# [WORK REQUIRED]
Only one stretch of the listing below is wanted. Begin at the line that has "- Batch edits: Use", stop after the line that has "- Prefer structural", and repeat every line in between exactly.

:: SUPPLIED ENTRIES

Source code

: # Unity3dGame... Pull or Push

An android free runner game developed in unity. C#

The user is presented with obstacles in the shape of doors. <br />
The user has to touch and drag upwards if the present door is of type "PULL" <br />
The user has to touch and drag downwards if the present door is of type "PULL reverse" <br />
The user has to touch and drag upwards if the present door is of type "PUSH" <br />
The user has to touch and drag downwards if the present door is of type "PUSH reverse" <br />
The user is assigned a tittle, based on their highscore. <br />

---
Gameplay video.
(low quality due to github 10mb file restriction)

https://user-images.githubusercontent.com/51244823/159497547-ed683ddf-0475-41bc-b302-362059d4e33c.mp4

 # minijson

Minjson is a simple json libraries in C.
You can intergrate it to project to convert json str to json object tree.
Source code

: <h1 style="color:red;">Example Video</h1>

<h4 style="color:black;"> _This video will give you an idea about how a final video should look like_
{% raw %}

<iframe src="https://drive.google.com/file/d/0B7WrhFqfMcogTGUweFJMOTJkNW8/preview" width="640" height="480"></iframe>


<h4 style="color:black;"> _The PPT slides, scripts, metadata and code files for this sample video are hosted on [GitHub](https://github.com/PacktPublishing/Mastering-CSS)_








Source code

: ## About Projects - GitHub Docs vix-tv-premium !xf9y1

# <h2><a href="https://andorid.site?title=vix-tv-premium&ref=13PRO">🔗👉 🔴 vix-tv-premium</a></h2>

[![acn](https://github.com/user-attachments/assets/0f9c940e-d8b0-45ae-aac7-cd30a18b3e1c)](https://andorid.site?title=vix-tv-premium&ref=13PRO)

::::
:: SUPPLIED ENTRIES

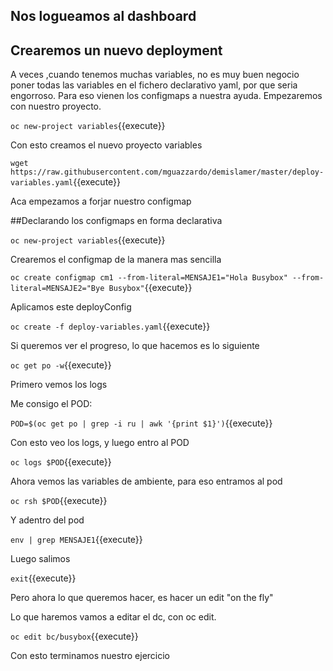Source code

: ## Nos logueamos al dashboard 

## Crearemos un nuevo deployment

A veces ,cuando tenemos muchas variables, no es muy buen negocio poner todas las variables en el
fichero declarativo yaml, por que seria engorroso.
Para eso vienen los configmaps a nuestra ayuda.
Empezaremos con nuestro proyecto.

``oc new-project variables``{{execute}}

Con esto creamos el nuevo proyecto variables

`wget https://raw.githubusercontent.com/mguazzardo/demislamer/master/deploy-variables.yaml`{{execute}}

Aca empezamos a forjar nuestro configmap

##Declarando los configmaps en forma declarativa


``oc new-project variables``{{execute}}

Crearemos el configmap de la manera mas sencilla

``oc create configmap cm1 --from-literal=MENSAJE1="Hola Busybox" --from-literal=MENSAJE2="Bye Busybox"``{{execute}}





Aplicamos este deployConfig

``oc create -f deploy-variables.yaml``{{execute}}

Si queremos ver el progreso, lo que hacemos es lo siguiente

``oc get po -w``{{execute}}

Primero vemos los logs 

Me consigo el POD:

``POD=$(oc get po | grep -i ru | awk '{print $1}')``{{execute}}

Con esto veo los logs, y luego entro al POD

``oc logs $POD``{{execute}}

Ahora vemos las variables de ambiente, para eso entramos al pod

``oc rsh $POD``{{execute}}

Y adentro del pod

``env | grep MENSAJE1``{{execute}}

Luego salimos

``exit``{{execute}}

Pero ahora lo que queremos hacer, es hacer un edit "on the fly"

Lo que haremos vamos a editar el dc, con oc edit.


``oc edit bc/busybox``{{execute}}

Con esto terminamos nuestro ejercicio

::::
:: SUPPLIED ENTRIES

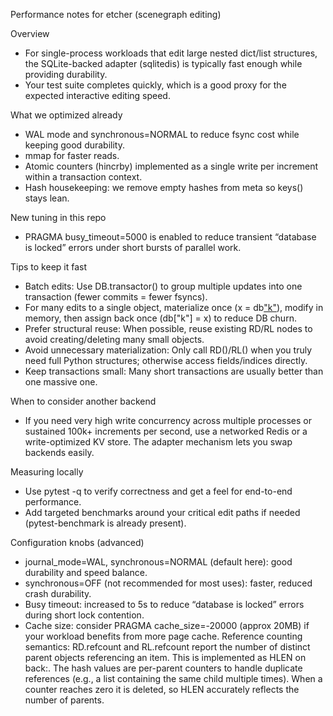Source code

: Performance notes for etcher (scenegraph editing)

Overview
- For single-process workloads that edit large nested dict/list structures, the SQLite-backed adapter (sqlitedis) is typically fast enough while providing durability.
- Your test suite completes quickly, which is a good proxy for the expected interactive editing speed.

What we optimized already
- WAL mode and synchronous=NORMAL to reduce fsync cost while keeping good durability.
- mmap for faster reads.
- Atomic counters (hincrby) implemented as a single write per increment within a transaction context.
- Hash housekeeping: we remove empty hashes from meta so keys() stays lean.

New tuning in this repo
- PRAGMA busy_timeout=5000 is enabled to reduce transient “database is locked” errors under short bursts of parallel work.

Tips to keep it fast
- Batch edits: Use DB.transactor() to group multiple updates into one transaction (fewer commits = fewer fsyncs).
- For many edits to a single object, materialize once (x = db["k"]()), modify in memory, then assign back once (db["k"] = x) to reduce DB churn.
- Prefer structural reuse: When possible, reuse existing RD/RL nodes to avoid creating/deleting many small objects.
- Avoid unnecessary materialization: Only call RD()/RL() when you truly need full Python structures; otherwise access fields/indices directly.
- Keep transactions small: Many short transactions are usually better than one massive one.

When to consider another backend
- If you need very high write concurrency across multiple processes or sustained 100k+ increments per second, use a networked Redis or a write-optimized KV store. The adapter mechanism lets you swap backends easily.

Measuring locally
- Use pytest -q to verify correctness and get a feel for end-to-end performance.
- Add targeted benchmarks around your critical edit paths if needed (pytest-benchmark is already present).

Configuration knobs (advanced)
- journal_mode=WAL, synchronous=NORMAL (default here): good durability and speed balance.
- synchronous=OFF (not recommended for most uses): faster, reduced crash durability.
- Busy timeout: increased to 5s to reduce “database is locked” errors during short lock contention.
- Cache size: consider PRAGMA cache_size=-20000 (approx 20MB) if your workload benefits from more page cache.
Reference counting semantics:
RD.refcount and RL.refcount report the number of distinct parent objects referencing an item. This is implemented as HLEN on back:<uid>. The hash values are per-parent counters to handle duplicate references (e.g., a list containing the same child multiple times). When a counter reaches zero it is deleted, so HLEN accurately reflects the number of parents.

::::

# [THE COMPLETED TASK]
- Batch edits: Use DB.transactor() to group multiple updates into one transaction (fewer commits = fewer fsyncs).
- For many edits to a single object, materialize once (x = db["k"]()), modify in memory, then assign back once (db["k"] = x) to reduce DB churn.
- Prefer structural reuse: When possible, reuse existing RD/RL nodes to avoid creating/deleting many small objects.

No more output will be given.